Since achieving learning goals is the primary purpose of K–12 education, our students must put their growing executive function skills to work every single day, in myriad ways. And since people with ADHD often struggle with executive functions, they can benefit from extra support to develop the skills needed for reading.

Turns out that the same instructional strategies that work with kids who have ADHD can help all students free up mental energy to use on tasks like reading for pleasure, reflecting on a book’s theme, and analyzing an author’s argument. This is the kind of flexible reader we want all students to be, and knowing how to support their reading-specific executive function skills is one way to help them get there.

Why are executive functions important for reading?

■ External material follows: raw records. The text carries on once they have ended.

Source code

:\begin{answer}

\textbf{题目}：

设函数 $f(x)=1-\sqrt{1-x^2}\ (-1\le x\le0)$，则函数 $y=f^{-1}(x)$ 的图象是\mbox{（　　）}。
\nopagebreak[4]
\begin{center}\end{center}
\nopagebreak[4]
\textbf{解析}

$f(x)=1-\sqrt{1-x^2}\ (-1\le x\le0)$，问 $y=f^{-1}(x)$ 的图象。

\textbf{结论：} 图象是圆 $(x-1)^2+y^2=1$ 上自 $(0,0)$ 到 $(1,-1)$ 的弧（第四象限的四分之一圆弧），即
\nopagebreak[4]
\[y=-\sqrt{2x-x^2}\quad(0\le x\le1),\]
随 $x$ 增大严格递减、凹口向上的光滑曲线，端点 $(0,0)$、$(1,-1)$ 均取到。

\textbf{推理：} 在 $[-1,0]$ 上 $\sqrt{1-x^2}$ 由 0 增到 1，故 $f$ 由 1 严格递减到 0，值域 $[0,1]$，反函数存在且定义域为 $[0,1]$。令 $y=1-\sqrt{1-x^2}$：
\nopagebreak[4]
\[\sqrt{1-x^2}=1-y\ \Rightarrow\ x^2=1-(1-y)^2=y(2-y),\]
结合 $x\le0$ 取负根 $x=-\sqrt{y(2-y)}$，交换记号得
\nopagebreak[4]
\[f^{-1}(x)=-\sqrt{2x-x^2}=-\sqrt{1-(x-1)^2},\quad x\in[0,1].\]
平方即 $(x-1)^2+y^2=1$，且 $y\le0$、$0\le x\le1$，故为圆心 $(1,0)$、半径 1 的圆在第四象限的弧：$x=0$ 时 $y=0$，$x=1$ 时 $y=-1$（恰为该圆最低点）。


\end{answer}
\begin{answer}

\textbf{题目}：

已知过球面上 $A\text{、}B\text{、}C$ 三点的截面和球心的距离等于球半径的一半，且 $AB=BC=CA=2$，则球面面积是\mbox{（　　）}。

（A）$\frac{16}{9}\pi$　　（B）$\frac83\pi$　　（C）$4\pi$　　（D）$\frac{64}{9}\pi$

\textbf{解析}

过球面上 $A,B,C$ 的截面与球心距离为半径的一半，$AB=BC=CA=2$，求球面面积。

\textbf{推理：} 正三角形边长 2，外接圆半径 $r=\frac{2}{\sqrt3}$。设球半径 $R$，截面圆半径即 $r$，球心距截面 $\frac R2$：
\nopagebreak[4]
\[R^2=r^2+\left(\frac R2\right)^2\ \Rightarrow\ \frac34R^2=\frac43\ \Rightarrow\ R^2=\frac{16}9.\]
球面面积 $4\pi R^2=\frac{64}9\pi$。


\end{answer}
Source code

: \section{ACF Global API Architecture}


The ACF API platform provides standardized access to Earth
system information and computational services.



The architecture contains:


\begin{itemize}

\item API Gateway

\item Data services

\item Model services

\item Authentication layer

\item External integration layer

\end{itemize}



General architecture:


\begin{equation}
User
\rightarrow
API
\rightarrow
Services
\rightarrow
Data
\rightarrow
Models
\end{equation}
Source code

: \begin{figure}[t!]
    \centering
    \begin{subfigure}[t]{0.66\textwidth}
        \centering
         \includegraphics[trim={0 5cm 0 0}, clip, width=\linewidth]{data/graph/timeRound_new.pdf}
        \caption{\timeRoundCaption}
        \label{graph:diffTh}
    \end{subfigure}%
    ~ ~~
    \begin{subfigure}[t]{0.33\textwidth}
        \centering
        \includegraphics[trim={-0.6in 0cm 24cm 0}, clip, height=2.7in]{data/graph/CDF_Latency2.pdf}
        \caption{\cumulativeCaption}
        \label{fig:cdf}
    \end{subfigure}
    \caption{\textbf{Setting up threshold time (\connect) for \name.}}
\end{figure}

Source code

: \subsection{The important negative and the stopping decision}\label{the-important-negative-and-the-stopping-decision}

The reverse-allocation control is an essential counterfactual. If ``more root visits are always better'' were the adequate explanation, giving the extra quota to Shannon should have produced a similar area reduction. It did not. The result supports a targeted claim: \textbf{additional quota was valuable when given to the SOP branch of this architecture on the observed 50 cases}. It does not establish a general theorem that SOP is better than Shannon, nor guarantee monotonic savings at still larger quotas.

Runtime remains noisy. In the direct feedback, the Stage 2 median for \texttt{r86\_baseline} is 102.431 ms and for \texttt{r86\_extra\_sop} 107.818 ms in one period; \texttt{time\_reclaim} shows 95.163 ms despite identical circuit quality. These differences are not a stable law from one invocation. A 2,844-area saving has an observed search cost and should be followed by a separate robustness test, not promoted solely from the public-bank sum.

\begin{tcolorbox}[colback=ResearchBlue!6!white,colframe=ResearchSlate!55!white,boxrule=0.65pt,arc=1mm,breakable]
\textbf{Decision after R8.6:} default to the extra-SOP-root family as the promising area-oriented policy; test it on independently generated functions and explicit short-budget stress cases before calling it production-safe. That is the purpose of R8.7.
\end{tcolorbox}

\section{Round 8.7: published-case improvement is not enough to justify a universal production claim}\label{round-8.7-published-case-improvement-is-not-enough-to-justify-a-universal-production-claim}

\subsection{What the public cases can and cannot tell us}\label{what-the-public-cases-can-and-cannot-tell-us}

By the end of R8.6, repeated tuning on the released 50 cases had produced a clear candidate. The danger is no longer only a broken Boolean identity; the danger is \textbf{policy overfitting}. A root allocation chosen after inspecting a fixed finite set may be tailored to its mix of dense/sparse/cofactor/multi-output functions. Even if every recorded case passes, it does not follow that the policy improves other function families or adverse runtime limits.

Students have to decode words to be able to read. That’s a given. And they have to know what words mean to make meaning from texts. Another absolute. That’s why word recognition and language comprehension are the two primary factors in the simple view of reading.

The equation for the simple view of reading is Reading Comprehension = Word Recognition x Language Comprehension

You are likely already familiar with Philip Gough and William Tunmer’s simple view of reading. You may also know they didn’t claim this model covers every single mental process involved in reading. We know that motivation, engagement, background knowledge, and (yes!) executive functions all play an important role, too.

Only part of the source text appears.